Quelque chose qui m’a vraiment intéressé sur ce thème, ça a été le film de Quentin Tarentino, Inglorious Basterd : la première scène est une réécriture de Il était une fois dans l’ouest qui est absolument magistrale. C’est tellement intelligent, notamment parce que ça a ce parti pris de réflexivité : Tarentino s’appuie toujours sur l’histoire du cinéma pour donner sa vision de ce qu’est le cinéma. Ce que j’aime dans le roman moderne – depuis Don Quichotte en gros – c’est que c’est un genre qui passe beaucoup de temps à réfléchir sur lui même, sur ce qu’il est, et à se poser des questions sur son existence. Et ça je trouve que c’est très bien. Cela implique tout une réécriture incessante et une réflexion sur cette réécriture. J’adore ça, parler d’autres films et romans quand moi j’écris une histoire.

Finalement, quand vous réfléchissez à votre travail, à votre démarche, vous vous sentez plutôt écrivant ou écrivain ?
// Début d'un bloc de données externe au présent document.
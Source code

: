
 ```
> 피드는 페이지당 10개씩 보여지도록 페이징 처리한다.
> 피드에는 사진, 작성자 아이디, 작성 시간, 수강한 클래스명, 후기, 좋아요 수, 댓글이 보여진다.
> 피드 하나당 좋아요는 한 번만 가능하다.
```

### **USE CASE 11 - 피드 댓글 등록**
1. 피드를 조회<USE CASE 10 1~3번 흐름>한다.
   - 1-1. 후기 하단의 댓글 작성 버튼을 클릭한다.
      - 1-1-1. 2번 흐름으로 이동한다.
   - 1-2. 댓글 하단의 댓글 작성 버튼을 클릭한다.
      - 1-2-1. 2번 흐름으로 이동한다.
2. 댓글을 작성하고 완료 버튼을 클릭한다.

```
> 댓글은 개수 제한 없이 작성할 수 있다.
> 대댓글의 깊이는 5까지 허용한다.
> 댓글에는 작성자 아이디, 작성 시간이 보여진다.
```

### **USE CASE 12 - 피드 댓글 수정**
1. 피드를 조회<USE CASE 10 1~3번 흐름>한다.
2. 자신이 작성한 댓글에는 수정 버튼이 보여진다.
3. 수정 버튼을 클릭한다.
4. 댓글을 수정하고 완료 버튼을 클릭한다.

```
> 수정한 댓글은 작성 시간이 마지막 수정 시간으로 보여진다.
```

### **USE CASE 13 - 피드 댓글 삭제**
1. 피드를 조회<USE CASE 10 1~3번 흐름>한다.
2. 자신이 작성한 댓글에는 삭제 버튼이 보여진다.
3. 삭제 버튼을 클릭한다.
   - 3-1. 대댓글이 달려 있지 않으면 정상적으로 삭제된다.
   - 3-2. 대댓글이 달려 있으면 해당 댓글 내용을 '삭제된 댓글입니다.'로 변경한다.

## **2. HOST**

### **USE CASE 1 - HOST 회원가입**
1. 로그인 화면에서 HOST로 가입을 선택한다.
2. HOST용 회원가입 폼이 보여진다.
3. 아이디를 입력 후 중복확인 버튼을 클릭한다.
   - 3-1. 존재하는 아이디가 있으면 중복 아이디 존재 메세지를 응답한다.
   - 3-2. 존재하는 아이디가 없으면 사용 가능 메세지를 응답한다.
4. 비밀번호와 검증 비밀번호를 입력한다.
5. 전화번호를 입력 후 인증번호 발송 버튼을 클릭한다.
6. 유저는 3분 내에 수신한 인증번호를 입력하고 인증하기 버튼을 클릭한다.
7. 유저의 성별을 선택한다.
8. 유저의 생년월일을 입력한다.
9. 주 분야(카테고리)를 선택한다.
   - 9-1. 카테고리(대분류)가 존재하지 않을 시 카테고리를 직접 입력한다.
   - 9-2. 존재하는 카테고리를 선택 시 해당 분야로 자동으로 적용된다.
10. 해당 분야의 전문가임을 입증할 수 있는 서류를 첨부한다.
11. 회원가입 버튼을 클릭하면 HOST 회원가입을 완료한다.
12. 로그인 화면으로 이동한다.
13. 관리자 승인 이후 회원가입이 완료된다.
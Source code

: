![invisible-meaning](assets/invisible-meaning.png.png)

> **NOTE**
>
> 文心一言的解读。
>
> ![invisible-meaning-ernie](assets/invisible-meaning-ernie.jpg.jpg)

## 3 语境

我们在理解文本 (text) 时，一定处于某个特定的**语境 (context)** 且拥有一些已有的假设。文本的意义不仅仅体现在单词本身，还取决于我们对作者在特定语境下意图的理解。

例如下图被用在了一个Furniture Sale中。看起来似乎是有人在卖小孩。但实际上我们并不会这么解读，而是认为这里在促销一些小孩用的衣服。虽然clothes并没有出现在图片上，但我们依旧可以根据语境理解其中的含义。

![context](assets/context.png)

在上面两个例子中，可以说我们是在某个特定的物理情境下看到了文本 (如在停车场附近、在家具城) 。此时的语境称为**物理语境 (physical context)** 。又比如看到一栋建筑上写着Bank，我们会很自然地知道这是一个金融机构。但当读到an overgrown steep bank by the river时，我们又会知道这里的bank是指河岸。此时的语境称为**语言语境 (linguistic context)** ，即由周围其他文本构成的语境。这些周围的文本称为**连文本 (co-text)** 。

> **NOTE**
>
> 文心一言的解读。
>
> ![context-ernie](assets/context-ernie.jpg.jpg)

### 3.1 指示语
Ecrivant. Socialement, statutairement, j’ai toujours pensé qu’écrivain est un métier comme un autre, même s’il peut être plus cool qu’un autre. On peut se dire écrivain à partir du moment où ça devient notre occupation principale. Mais le problème c’est la mythologie qui est charriée par ce terme, et qui me déplaît globalement. C’est comme la littérature, il y a une sacralisation du statut qui me déplaît. Dans l’art en général. C’est grotesque de dire « Je suis un artiste », je trouve. Le mot écrivain est un peu touché par ce ridicule là. Derrière, on sent qu’il y a une telle posture.

Alors après évidemment, je suis quand même sensible au fait que ce prestige rejaillisse sur moi, c’est flatteur. Mais qu’on en parle franchement. Ce que je déplore, c’est qu’il y a beaucoup de livres qui font semblant de parler d’autre chose, mais qui en fait ne font que ça, viser le « Regardez comme je fais de la littérature ». Quand on attaque Angot, sa réponse est « C’est la littérature qu’on assassine ». Elle s’en sert comme d’une arme à tous les niveaux.
Mais c’est vrai que ce n’est pas toujours facile. Moi qui ai fréquenté simultanément le milieu de l’éducation nationale et de l’édition, je peux vous dire qu’on n’est pas traité pareil, c’est le jour et la nuit ! C’est parfois dur de ne pas devenir complètement mégalo !


*HHhH a été publié chez Grasset. Le livre revient à la fois sur l’histoire de l’opération Anthropoïde, tentative d’assassinat par le gouvernement tchèque en exil du « cerveau d’Himmler », Reinhard Heydrich. Et sur la difficulté de raconter l’Histoire sans se laisser dépasser par la fiction.